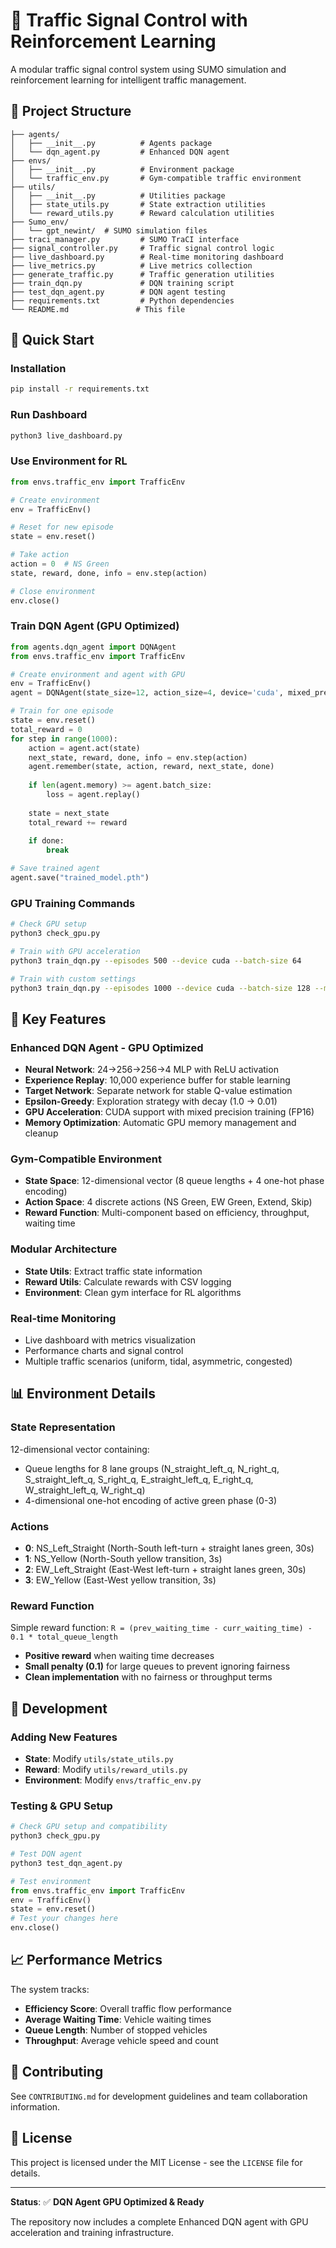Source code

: # 🚦 Traffic Signal Control with Reinforcement Learning

A modular traffic signal control system using SUMO simulation and reinforcement learning for intelligent traffic management.

## 📁 **Project Structure**

```
├── agents/
│   ├── __init__.py          # Agents package
│   └── dqn_agent.py         # Enhanced DQN agent
├── envs/
│   ├── __init__.py          # Environment package
│   └── traffic_env.py       # Gym-compatible traffic environment
├── utils/
│   ├── __init__.py          # Utilities package
│   ├── state_utils.py       # State extraction utilities
│   └── reward_utils.py      # Reward calculation utilities
├── Sumo_env/
│   └── gpt_newint/  # SUMO simulation files
├── traci_manager.py         # SUMO TraCI interface
├── signal_controller.py     # Traffic signal control logic
├── live_dashboard.py        # Real-time monitoring dashboard
├── live_metrics.py          # Live metrics collection
├── generate_traffic.py      # Traffic generation utilities
├── train_dqn.py             # DQN training script
├── test_dqn_agent.py        # DQN agent testing
├── requirements.txt         # Python dependencies
└── README.md               # This file
```

## 🚀 **Quick Start**

### **Installation**
```bash
pip install -r requirements.txt
```

### **Run Dashboard**
```bash
python3 live_dashboard.py
```

### **Use Environment for RL**
```python
from envs.traffic_env import TrafficEnv

# Create environment
env = TrafficEnv()

# Reset for new episode
state = env.reset()

# Take action
action = 0  # NS Green
state, reward, done, info = env.step(action)

# Close environment
env.close()
```

### **Train DQN Agent (GPU Optimized)**
```python
from agents.dqn_agent import DQNAgent
from envs.traffic_env import TrafficEnv

# Create environment and agent with GPU
env = TrafficEnv()
agent = DQNAgent(state_size=12, action_size=4, device='cuda', mixed_precision=True)

# Train for one episode
state = env.reset()
total_reward = 0
for step in range(1000):
    action = agent.act(state)
    next_state, reward, done, info = env.step(action)
    agent.remember(state, action, reward, next_state, done)
    
    if len(agent.memory) >= agent.batch_size:
        loss = agent.replay()
    
    state = next_state
    total_reward += reward
    
    if done:
        break

# Save trained agent
agent.save("trained_model.pth")
```

### **GPU Training Commands**
```bash
# Check GPU setup
python3 check_gpu.py

# Train with GPU acceleration
python3 train_dqn.py --episodes 500 --device cuda --batch-size 64

# Train with custom settings
python3 train_dqn.py --episodes 1000 --device cuda --batch-size 128 --memory-size 20000
```

## 🎯 **Key Features**

### **Enhanced DQN Agent - GPU Optimized**
- **Neural Network**: 24→256→256→4 MLP with ReLU activation
- **Experience Replay**: 10,000 experience buffer for stable learning
- **Target Network**: Separate network for stable Q-value estimation
- **Epsilon-Greedy**: Exploration strategy with decay (1.0 → 0.01)
- **GPU Acceleration**: CUDA support with mixed precision training (FP16)
- **Memory Optimization**: Automatic GPU memory management and cleanup

### **Gym-Compatible Environment**
- **State Space**: 12-dimensional vector (8 queue lengths + 4 one-hot phase encoding)
- **Action Space**: 4 discrete actions (NS Green, EW Green, Extend, Skip)
- **Reward Function**: Multi-component based on efficiency, throughput, waiting time

### **Modular Architecture**
- **State Utils**: Extract traffic state information
- **Reward Utils**: Calculate rewards with CSV logging
- **Environment**: Clean gym interface for RL algorithms

### **Real-time Monitoring**
- Live dashboard with metrics visualization
- Performance charts and signal control
- Multiple traffic scenarios (uniform, tidal, asymmetric, congested)

## 📊 **Environment Details**

### **State Representation**
12-dimensional vector containing:
- Queue lengths for 8 lane groups (N_straight_left_q, N_right_q, S_straight_left_q, S_right_q, E_straight_left_q, E_right_q, W_straight_left_q, W_right_q)
- 4-dimensional one-hot encoding of active green phase (0-3)

### **Actions**
- **0**: NS_Left_Straight (North-South left-turn + straight lanes green, 30s)
- **1**: NS_Yellow (North-South yellow transition, 3s)
- **2**: EW_Left_Straight (East-West left-turn + straight lanes green, 30s)
- **3**: EW_Yellow (East-West yellow transition, 3s)

### **Reward Function**
Simple reward function: `R = (prev_waiting_time - curr_waiting_time) - 0.1 * total_queue_length`
- **Positive reward** when waiting time decreases
- **Small penalty (0.1)** for large queues to prevent ignoring fairness
- **Clean implementation** with no fairness or throughput terms

## 🔧 **Development**

### **Adding New Features**
- **State**: Modify `utils/state_utils.py`
- **Reward**: Modify `utils/reward_utils.py`
- **Environment**: Modify `envs/traffic_env.py`

### **Testing & GPU Setup**
```python
# Check GPU setup and compatibility
python3 check_gpu.py

# Test DQN agent
python3 test_dqn_agent.py

# Test environment
from envs.traffic_env import TrafficEnv
env = TrafficEnv()
state = env.reset()
# Test your changes here
env.close()
```

## 📈 **Performance Metrics**

The system tracks:
- **Efficiency Score**: Overall traffic flow performance
- **Average Waiting Time**: Vehicle waiting times
- **Queue Length**: Number of stopped vehicles
- **Throughput**: Average vehicle speed and count

## 🤝 **Contributing**

See `CONTRIBUTING.md` for development guidelines and team collaboration information.

## 📄 **License**

This project is licensed under the MIT License - see the `LICENSE` file for details.

---

**Status**: ✅ **DQN Agent GPU Optimized & Ready**

The repository now includes a complete Enhanced DQN agent with GPU acceleration and training infrastructure.
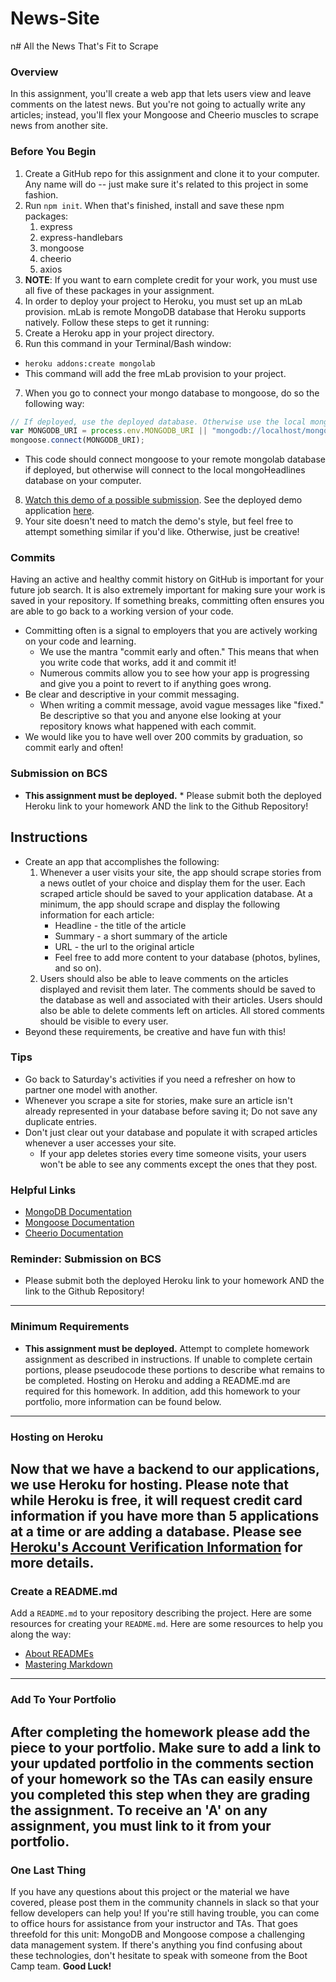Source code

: # News-Site

n# All the News That's Fit to Scrape
### Overview
In this assignment, you'll create a web app that lets users view and leave comments on the latest news. But you're not going to actually write any articles; instead, you'll flex your Mongoose and Cheerio muscles to scrape news from another site.
### Before You Begin
1. Create a GitHub repo for this assignment and clone it to your computer. Any name will do -- just make sure it's related to this project in some fashion.
2. Run `npm init`. When that's finished, install and save these npm packages:
   1. express
   2. express-handlebars
   3. mongoose
   4. cheerio
   5. axios
3. **NOTE**: If you want to earn complete credit for your work, you must use all five of these packages in your assignment.
4. In order to deploy your project to Heroku, you must set up an mLab provision. mLab is remote MongoDB database that Heroku supports natively. Follow these steps to get it running:
5. Create a Heroku app in your project directory.
6. Run this command in your Terminal/Bash window:
* `heroku addons:create mongolab`
* This command will add the free mLab provision to your project.
7. When you go to connect your mongo database to mongoose, do so the following way:
```js
// If deployed, use the deployed database. Otherwise use the local mongoHeadlines database
var MONGODB_URI = process.env.MONGODB_URI || "mongodb://localhost/mongoHeadlines";
mongoose.connect(MONGODB_URI);
```
* This code should connect mongoose to your remote mongolab database if deployed, but otherwise will connect to the local mongoHeadlines database on your computer.
8. [Watch this demo of a possible submission](https://youtu.be/4ltZr3VPmno). See the deployed demo application [here](http://nyt-mongo-scraper.herokuapp.com/).
9. Your site doesn't need to match the demo's style, but feel free to attempt something similar if you'd like. Otherwise, just be creative!
### Commits
Having an active and healthy commit history on GitHub is important for your future job search. It is also extremely important for making sure your work is saved in your repository. If something breaks, committing often ensures you are able to go back to a working version of your code.
* Committing often is a signal to employers that you are actively working on your code and learning.
  * We use the mantra "commit early and often."  This means that when you write code that works, add it and commit it!
  * Numerous commits allow you to see how your app is progressing and give you a point to revert to if anything goes wrong.
* Be clear and descriptive in your commit messaging.
  * When writing a commit message, avoid vague messages like "fixed." Be descriptive so that you and anyone else looking at your repository knows what happened with each commit.
* We would like you to have well over 200 commits by graduation, so commit early and often!
### Submission on BCS
* **This assignment must be deployed.** * Please submit both the deployed Heroku link to your homework AND the link to the Github Repository!
## Instructions
* Create an app that accomplishes the following:
  1. Whenever a user visits your site, the app should scrape stories from a news outlet of your choice and display them for the user. Each scraped article should be saved to your application database. At a minimum, the app should scrape and display the following information for each article:
     * Headline - the title of the article
     * Summary - a short summary of the article
     * URL - the url to the original article
     * Feel free to add more content to your database (photos, bylines, and so on).
  2. Users should also be able to leave comments on the articles displayed and revisit them later. The comments should be saved to the database as well and associated with their articles. Users should also be able to delete comments left on articles. All stored comments should be visible to every user.
* Beyond these requirements, be creative and have fun with this!
### Tips
* Go back to Saturday's activities if you need a refresher on how to partner one model with another.
* Whenever you scrape a site for stories, make sure an article isn't already represented in your database before saving it; Do not save any duplicate entries.
* Don't just clear out your database and populate it with scraped articles whenever a user accesses your site.
  * If your app deletes stories every time someone visits, your users won't be able to see any comments except the ones that they post.
### Helpful Links
* [MongoDB Documentation](https://docs.mongodb.com/manual/)
* [Mongoose Documentation](http://mongoosejs.com/docs/api.html)
* [Cheerio Documentation](https://github.com/cheeriojs/cheerio)
### Reminder: Submission on BCS
* Please submit both the deployed Heroku link to your homework AND the link to the Github Repository!
---
### Minimum Requirements
* **This assignment must be deployed.** Attempt to complete homework assignment as described in instructions. If unable to complete certain portions, please pseudocode these portions to describe what remains to be completed. Hosting on Heroku and adding a README.md are required for this homework. In addition, add this homework to your portfolio, more information can be found below.
---
### Hosting on Heroku
Now that we have a backend to our applications, we use Heroku for hosting. Please note that while **Heroku is free**, it will request credit card information if you have more than 5 applications at a time or are adding a database.
Please see [Heroku's Account Verification Information](https://devcenter.heroku.com/articles/account-verification) for more details.
---
### Create a README.md
Add a `README.md` to your repository describing the project. Here are some resources for creating your `README.md`. Here are some resources to help you along the way:
* [About READMEs](https://help.github.com/articles/about-readmes/)
* [Mastering Markdown](https://guides.github.com/features/mastering-markdown/)
---
### Add To Your Portfolio
After completing the homework please add the piece to your portfolio. Make sure to add a link to your updated portfolio in the comments section of your homework so the TAs can easily ensure you completed this step when they are grading the assignment. To receive an 'A' on any assignment, you must link to it from your portfolio.
---
### One Last Thing
If you have any questions about this project or the material we have covered, please post them in the community channels in slack so that your fellow developers can help you! If you're still having trouble, you can come to office hours for assistance from your instructor and TAs.
That goes threefold for this unit: MongoDB and Mongoose compose a challenging data management system. If there's anything you find confusing about these technologies, don't hesitate to speak with someone from the Boot Camp team.
**Good Luck!**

####################

= WHAT TO WORK ON =
Taking the lines above, repeat exactly those from the line that contains "that's finished, install" through the line that contains "### Commits", and both of those lines as well. Include nothing else.

= ANSWER SPACE =
2. Run `npm init`. When that's finished, install and save these npm packages:
   1. express
   2. express-handlebars
   3. mongoose
   4. cheerio
   5. axios
3. **NOTE**: If you want to earn complete credit for your work, you must use all five of these packages in your assignment.
4. In order to deploy your project to Heroku, you must set up an mLab provision. mLab is remote MongoDB database that Heroku supports natively. Follow these steps to get it running:
5. Create a Heroku app in your project directory.
6. Run this command in your Terminal/Bash window:
* `heroku addons:create mongolab`
* This command will add the free mLab provision to your project.
7. When you go to connect your mongo database to mongoose, do so the following way:
```js
// If deployed, use the deployed database. Otherwise use the local mongoHeadlines database
var MONGODB_URI = process.env.MONGODB_URI || "mongodb://localhost/mongoHeadlines";
mongoose.connect(MONGODB_URI);
```
* This code should connect mongoose to your remote mongolab database if deployed, but otherwise will connect to the local mongoHeadlines database on your computer.
8. [Watch this demo of a possible submission](https://youtu.be/4ltZr3VPmno). See the deployed demo application [here](http://nyt-mongo-scraper.herokuapp.com/).
9. Your site doesn't need to match the demo's style, but feel free to attempt something similar if you'd like. Otherwise, just be creative!
### Commits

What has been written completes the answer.